Those of us who have have spent any time in northern Europe are completely spoiled. Even “bike friendly” cities like Minneapolis are light years away from the gold standards of Amsterdam and Copenhagen. While we certainly want to encourage more cities in America to invest in bike infrastructure, the way we’re going about it is often quite asinine. My favorite infrastructure travesty are the dreaded “death stripes” painted on busy city streets.
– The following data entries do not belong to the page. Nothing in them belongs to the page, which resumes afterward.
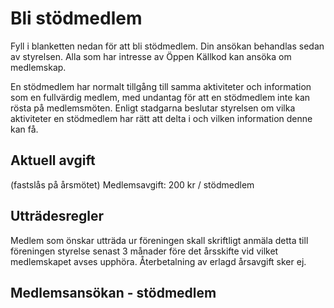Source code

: # Bli stödmedlem
Fyll i blanketten nedan för att bli stödmedlem. Din ansökan behandlas sedan av styrelsen. Alla som har intresse av Öppen Källkod kan ansöka om medlemskap.

En stödmedlem har normalt tillgång till samma aktiviteter och information som en fullvärdig medlem, med undantag för att en stödmedlem inte kan rösta på medlemsmöten. Enligt stadgarna beslutar styrelsen om vilka aktiviteter en stödmedlem har rätt att delta i och vilken information denne kan få.

## Aktuell avgift
(fastslås på årsmötet)
Medlemsavgift: 200 kr / stödmedlem

## Utträdesregler
Medlem som önskar utträda ur föreningen skall skriftligt anmäla detta till föreningen styrelse senast 3 månader före det årsskifte vid vilket medlemskapet avses upphöra. Återbetalning av erlagd årsavgift sker ej.
	
## Medlemsansökan - stödmedlem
The imaginary story of how the death stripe came into existance goes something like this (in my head). Some morbidly obese city planner named Steve Lundegaard was given a mandate to add hundreds of miles of bike paths in Minneapolis along with a budget of fifty-two cents. Since Steve the planner actually lives in the suburb of Blane and has never ridden a bike in his entire life, he figures he can just slop down some bike lanes on one way streets and call it done. These bike lanes terminate in the middle of intersections and put riders in the “door zone.” Maybe even worse, they piss of drivers and cause resentment of bike commuters by pitching engine against peddle. This approach of building bike infrastructure on the cheap is a sham and it’s killing people.
I see these ridiculous death stripes in Chicago too, so they’re not a unique feature to Minneapolis. Why do we continue to delude ourselves that death stripes are good idea? Bicycle infrastructure, when done right, is still a tiny fraction of the dollars spent to combat automobile congestion. Isn’t it worth the expense?